Lei pensa che la Russia abbia ragione a sentirsi assediata?

«L’Unione Sovietica ha perso rovinosamente la Guerra Fredda e la Russia è costretta a pagarne il prezzo. Probabilmente l’Occidente vincitore poteva comportarsi con maggiore delicatezza e discrezione, ma tutto sommato direi che la Russia stessa ha cominciato a lamentarsi solo a cose fatte, quando ha deciso che non voleva fare parte anch’essa dell’Occidente, perché non avrebbe avuto la stessa prevalenza e rango del suo antico nemico, gli USA, e anzi avrebbe dovuto accettare un rapporto paritetico con quei ricchi Paesi europei occidentali che per anni aveva tenuto sotto ricatto. Qui abbiamo due problemi distinti. Il primo è l’apparente volontà di Mosca di ricostituire una sorta di cuscinetto neutrale o quantomeno poco armato, che le permetta un maggior peso nei suoi rapporti con la NATO e con l’UE. Ma siccome un simile obiettivo comporterebbe la frammentazione di queste due realtà tra Paesi di prima e di seconda classe, è probabile che persino al Cremlino, su questo punto non si facciano illusioni».

«Il secondo problema è più delicato: alcuni a Mosca sembrano convinti che le repubbliche indipendenti nate dalla frammentazione dell’URSS (con la sola possibile eccezione delle tre repubbliche baltiche) non siano delle reali entità nazionali, ma delle “finzioni di comodo” che dovrebbero riconoscere la patria potestà della Russia, in particolare sulle questioni di sicurezza e politica estera. La questione è resa più difficile dal fatto che le singole repubbliche ex-sovietiche hanno ciascuna legami molto diversi con Mosca, ed è quindi quasi impossibile individuare regole precise ed uniformi di comportamento. Ma se di assedio parliamo dovremmo piuttosto considerare quello russo nei confronti delle singole repubbliche ex-sovietiche».

Anche lei pensa che la NATO sia stata resuscitata da Putin in questo modo?
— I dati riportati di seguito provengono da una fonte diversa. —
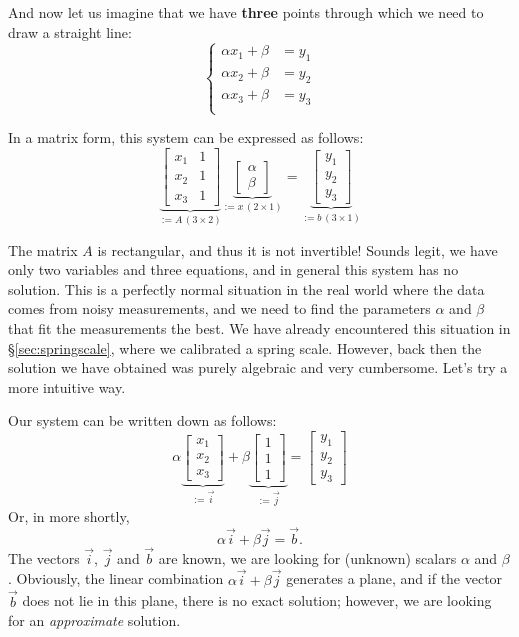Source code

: \documentclass[notitlepage]{report}
\begin{document}
And now let us imagine that we have \textbf{three} points through which we need to draw a straight line:
$$
\left\{
\begin{split}
\alpha x_1 + \beta &= y_1\\
\alpha x_2 + \beta &= y_2\\
\alpha x_3 + \beta &= y_3\\
\end{split}
\right.
$$

In a matrix form, this system can be expressed as follows:
$$
\underbrace{\begin{bmatrix}x_1  & 1 \\ x_2 & 1 \\x_3 & 1 \end{bmatrix} }_{:= A\,(3\times 2)}
\underbrace{\begin{bmatrix} \alpha \\ \beta \end{bmatrix}}_{:=x\,(2\times 1)} = \underbrace{\begin{bmatrix} y_1 \\ y_2 \\ y_3 \end{bmatrix}}_{:=b\, (3\times 1)}
$$

The matrix $A$ is rectangular, and thus it is not invertible!
Sounds legit, we have only two variables and three equations, and in general this system has no solution.
This is a perfectly normal situation in the real world where the data comes from noisy measurements,
and we need to find the parameters $\alpha$ and $\beta$ that fit the measurements the best.
We have already encountered this situation in \S\ref{sec:springscale}, where we calibrated a spring scale.
However, back then the solution we have obtained was purely algebraic and very cumbersome. Let's try a more intuitive way.

Our system can be written down as follows:
$$
\alpha \underbrace{\begin{bmatrix}x_1  \\ x_2 \\x_3  \end{bmatrix} }_{:=\vec{i}}
+\beta \underbrace{\begin{bmatrix}1 \\ 1 \\1 \end{bmatrix} }_{:=\vec{j}} = 
\begin{bmatrix}y_1\\y_2\\y_3\end{bmatrix}
$$
Or, in more shortly,
$$
\alpha \vec{i} + \beta\vec{j} = \vec{b}.
$$
The vectors $\vec i$, $\vec j$ and $\vec b$ are known, we are looking for (unknown) scalars $\alpha$ and $\beta$.
Obviously, the linear combination $\alpha \vec{i} + \beta\vec{j}$ generates a plane, and if the vector $\vec b$
does not lie in this plane, there is no exact solution; however, we are looking for an \textit{approximate} solution.
\end{document}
«Certamente le minacce di Putin hanno permesso agli americani di rilanciare la NATO, ottenendo l’entusiastico consenso degli europei, che vi hanno visto anche la fine, almeno per ora, della campagna antieuropea di Trump. Tuttavia è un rilancio molto provvisorio. Anche qui dovremo fare una valutazione più precisa solo a bocce ferme. Certamente questa crisi ha riportato l’Europa in primo piano anche a Washington, ma non ha cancellato affatto l’importanza crescente del Pacifico e della Cina: questa potrebbe essere stata una delle ultime occasioni in cui gli americani si sono così fortemente impegnati in Europa. È molto probabile che ora crescerà la pressione di Washington perché gli europei assicurino in proprio una maggiore porzione della loro sicurezza, lasciando liberi gli americani di concentrare più forze sullo scacchiere asiatico. La NATO era, è e rimane importante, ma il problema di fondo degli europei non cambia».

Da dove si dovrà ripartire? Il protocollo di Minsk è attuale?

«Tutti ci auguriamo che si possa ripartire da Minsk, ma questo richiede importanti concessioni da Kiev, oltre che la cooperazione di Mosca, e non sarà facile da ottenere. Ma la crisi reale potrà concludersi solo con un “accordo tra gentiluomini” bilaterale tra Mosca e Washington che consenta a Putin di salvare la faccia. Questo, naturalmente, a condizione che la crisi non peggiori improvvisamente».